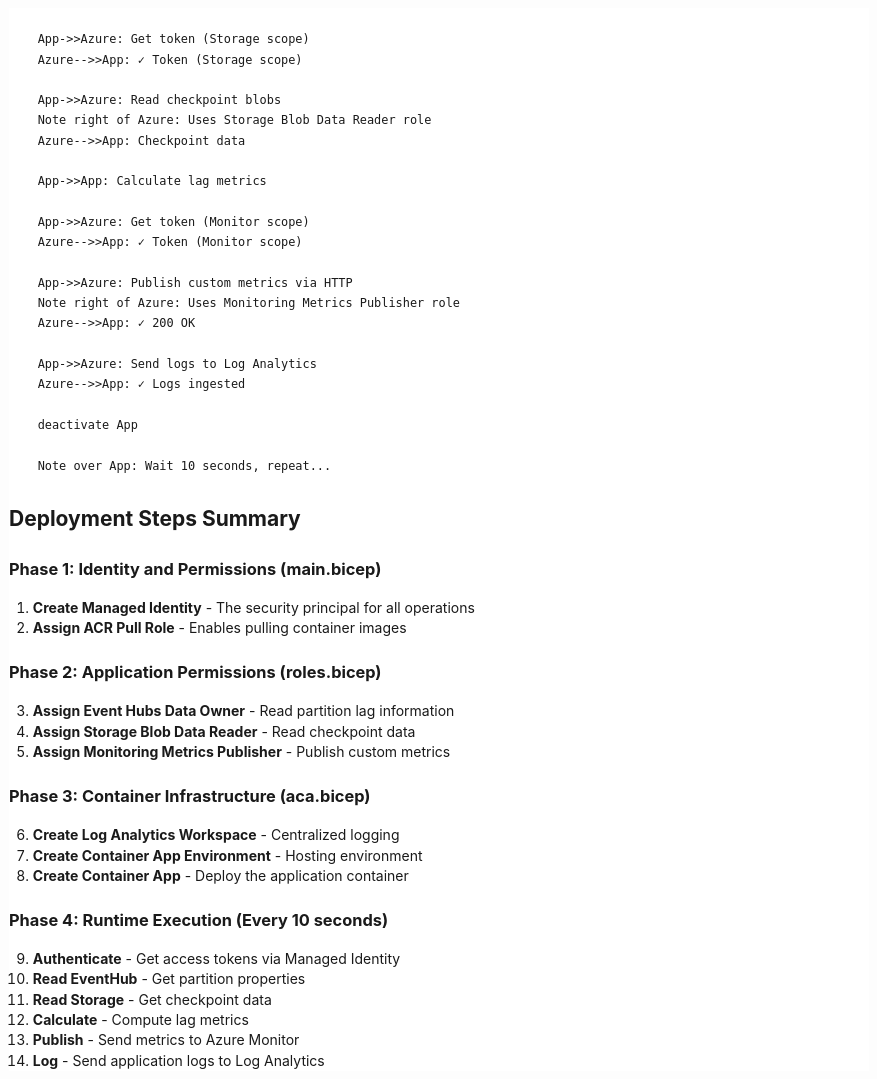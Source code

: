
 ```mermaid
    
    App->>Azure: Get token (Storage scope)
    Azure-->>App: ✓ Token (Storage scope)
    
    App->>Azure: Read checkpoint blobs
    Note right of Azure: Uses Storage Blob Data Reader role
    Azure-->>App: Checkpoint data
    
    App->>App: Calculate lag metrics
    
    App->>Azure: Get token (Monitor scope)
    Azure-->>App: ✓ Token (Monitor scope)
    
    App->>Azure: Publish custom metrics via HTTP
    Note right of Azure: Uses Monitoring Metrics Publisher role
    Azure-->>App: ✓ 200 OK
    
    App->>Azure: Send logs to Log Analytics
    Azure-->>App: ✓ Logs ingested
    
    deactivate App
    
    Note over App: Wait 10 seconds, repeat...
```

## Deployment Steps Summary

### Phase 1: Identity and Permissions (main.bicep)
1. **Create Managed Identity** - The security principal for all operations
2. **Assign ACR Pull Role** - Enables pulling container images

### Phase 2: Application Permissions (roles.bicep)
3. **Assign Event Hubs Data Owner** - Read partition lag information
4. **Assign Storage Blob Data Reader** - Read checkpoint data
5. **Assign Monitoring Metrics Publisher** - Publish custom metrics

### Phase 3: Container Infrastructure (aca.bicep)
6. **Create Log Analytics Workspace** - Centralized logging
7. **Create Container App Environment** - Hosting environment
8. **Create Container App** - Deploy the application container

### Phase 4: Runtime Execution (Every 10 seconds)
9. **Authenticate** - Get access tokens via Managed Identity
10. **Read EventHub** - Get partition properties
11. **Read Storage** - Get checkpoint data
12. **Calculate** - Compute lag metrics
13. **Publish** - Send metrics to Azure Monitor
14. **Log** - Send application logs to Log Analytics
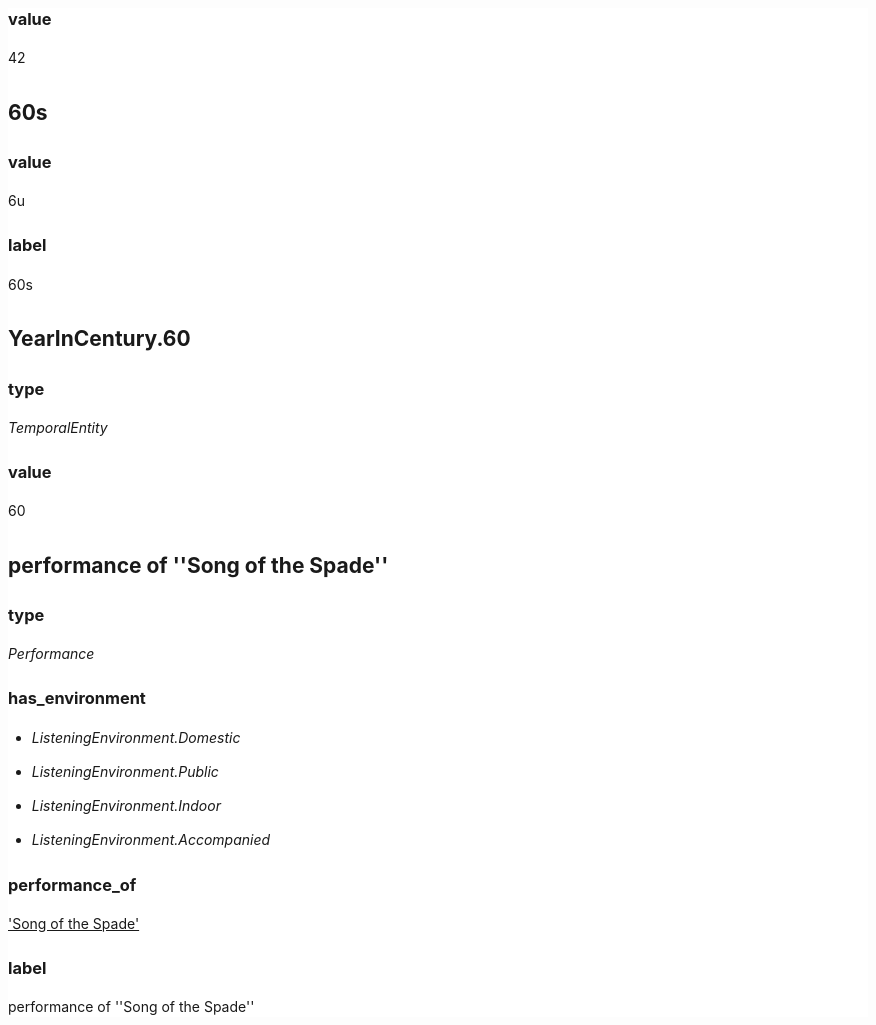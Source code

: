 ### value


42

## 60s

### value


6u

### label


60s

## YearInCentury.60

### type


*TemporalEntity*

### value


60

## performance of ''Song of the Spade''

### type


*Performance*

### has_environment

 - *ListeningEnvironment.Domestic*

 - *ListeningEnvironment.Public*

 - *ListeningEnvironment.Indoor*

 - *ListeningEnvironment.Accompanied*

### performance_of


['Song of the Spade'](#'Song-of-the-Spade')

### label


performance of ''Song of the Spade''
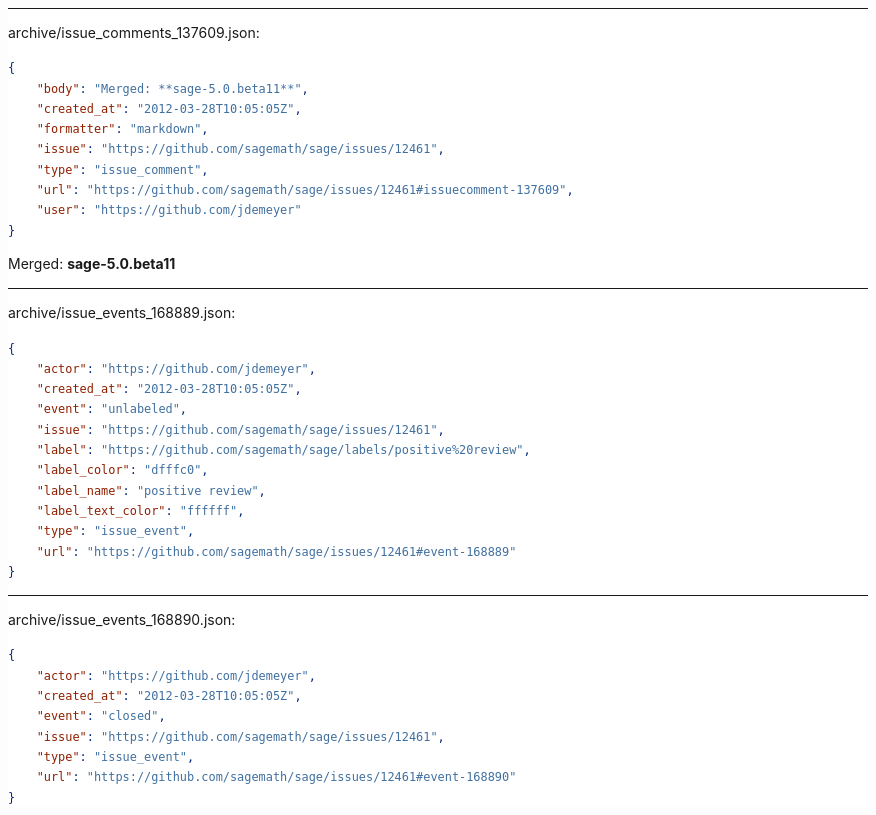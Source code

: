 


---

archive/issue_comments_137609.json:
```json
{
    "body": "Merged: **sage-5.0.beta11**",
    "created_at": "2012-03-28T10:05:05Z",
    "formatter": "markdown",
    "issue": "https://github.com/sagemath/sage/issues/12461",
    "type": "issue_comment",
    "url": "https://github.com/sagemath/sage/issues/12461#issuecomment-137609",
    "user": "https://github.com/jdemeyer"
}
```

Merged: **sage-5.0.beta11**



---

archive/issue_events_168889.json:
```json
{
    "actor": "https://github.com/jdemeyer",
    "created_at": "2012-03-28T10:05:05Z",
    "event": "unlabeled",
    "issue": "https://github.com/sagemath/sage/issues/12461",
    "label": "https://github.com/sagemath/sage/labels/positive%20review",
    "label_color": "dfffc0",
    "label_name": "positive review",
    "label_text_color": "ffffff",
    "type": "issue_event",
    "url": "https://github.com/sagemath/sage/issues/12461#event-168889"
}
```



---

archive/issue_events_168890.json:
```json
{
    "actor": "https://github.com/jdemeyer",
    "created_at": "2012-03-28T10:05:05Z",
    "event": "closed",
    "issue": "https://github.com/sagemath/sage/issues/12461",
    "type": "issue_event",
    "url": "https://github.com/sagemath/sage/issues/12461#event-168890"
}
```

## Task description
If a line in the records contains the string "right", include it in the count; report that count alone.

## Written answer
2